Could you please return each line of the data that has the word "between"?
··· Information supplied
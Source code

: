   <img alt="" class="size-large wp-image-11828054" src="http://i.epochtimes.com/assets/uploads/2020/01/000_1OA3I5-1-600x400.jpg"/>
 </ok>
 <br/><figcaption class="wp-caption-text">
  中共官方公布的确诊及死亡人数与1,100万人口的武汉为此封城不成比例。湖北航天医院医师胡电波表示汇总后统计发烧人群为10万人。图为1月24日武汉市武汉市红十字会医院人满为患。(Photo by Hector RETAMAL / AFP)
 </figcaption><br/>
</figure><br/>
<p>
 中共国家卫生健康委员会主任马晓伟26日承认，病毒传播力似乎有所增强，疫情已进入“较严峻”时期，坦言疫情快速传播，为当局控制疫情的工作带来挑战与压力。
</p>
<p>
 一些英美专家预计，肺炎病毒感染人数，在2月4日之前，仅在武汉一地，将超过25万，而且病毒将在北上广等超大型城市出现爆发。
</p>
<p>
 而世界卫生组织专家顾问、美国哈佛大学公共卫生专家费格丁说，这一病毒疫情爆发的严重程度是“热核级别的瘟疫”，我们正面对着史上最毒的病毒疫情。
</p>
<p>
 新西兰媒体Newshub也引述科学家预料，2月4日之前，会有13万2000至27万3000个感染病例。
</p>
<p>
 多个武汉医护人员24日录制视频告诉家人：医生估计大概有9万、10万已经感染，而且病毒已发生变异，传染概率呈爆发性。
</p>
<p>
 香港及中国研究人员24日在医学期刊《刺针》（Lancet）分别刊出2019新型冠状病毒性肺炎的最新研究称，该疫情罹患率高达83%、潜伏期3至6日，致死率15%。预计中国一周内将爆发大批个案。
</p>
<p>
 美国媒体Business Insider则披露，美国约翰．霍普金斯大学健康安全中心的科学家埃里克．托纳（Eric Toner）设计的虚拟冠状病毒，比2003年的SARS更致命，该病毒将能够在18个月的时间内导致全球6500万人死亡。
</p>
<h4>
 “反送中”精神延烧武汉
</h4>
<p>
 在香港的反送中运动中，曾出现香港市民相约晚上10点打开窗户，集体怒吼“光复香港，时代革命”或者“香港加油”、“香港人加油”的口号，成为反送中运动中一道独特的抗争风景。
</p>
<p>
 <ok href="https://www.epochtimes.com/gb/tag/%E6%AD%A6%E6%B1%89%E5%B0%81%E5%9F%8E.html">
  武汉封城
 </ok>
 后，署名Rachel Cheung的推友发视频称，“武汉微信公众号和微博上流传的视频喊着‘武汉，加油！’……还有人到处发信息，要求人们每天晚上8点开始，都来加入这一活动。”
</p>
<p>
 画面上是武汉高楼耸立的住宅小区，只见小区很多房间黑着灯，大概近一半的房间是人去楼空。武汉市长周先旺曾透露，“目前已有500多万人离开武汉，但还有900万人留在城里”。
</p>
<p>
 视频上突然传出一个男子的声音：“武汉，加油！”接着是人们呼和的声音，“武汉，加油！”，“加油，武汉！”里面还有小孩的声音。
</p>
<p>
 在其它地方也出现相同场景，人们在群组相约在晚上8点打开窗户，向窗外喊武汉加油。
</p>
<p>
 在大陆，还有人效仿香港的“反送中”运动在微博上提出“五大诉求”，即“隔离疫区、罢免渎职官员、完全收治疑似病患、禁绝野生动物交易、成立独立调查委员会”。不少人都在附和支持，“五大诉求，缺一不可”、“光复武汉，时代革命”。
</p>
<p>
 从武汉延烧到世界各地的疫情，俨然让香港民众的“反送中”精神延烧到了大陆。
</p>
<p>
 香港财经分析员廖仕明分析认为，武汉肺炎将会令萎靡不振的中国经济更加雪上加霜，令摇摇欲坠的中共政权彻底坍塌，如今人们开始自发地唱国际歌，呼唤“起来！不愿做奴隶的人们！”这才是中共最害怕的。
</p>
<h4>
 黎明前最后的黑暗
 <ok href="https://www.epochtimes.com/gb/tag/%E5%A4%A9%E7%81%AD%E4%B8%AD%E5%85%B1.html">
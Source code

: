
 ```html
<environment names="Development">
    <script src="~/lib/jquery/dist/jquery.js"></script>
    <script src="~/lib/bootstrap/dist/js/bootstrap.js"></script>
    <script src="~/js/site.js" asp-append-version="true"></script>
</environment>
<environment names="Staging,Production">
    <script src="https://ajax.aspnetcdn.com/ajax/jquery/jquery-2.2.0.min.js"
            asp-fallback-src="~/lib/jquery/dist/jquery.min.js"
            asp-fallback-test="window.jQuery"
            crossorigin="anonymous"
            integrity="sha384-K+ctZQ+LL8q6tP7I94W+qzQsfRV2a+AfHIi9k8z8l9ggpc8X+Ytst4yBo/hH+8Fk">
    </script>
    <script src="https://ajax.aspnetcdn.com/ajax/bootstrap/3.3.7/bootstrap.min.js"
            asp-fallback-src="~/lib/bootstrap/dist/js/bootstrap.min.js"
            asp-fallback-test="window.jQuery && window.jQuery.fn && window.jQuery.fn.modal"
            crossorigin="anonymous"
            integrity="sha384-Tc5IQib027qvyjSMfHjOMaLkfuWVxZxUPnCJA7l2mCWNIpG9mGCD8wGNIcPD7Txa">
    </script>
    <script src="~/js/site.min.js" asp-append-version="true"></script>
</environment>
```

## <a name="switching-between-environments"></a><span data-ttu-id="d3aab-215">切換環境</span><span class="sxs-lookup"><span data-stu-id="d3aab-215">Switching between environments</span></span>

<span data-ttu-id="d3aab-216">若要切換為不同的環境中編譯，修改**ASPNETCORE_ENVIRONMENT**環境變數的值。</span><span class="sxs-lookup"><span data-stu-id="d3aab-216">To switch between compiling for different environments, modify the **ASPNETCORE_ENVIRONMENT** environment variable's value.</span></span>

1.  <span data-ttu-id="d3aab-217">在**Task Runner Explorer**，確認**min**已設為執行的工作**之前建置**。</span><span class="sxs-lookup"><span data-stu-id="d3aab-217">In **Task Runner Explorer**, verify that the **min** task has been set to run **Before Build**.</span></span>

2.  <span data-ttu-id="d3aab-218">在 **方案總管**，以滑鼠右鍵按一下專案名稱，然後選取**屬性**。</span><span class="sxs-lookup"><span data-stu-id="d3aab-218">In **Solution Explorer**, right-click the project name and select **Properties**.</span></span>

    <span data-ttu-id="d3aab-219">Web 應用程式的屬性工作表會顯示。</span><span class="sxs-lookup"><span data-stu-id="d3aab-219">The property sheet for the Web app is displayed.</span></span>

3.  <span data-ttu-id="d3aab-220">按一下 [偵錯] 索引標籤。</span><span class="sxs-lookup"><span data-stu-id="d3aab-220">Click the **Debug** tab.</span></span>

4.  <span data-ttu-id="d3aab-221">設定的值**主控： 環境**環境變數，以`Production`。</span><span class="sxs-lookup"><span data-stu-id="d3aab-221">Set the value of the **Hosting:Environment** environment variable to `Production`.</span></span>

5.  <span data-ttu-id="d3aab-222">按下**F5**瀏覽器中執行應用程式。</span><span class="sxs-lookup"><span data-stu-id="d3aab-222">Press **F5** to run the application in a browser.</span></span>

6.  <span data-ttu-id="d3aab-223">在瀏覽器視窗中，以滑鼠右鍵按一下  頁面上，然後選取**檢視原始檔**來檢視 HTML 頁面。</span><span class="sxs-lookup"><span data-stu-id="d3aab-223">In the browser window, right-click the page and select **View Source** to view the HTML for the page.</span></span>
······
* Response area *
## <a name="switching-between-environments"></a><span data-ttu-id="d3aab-215">切換環境</span><span class="sxs-lookup"><span data-stu-id="d3aab-215">Switching between environments</span></span>
<span data-ttu-id="d3aab-216">若要切換為不同的環境中編譯，修改**ASPNETCORE_ENVIRONMENT**環境變數的值。</span><span class="sxs-lookup"><span data-stu-id="d3aab-216">To switch between compiling for different environments, modify the **ASPNETCORE_ENVIRONMENT** environment variable's value.</span></span>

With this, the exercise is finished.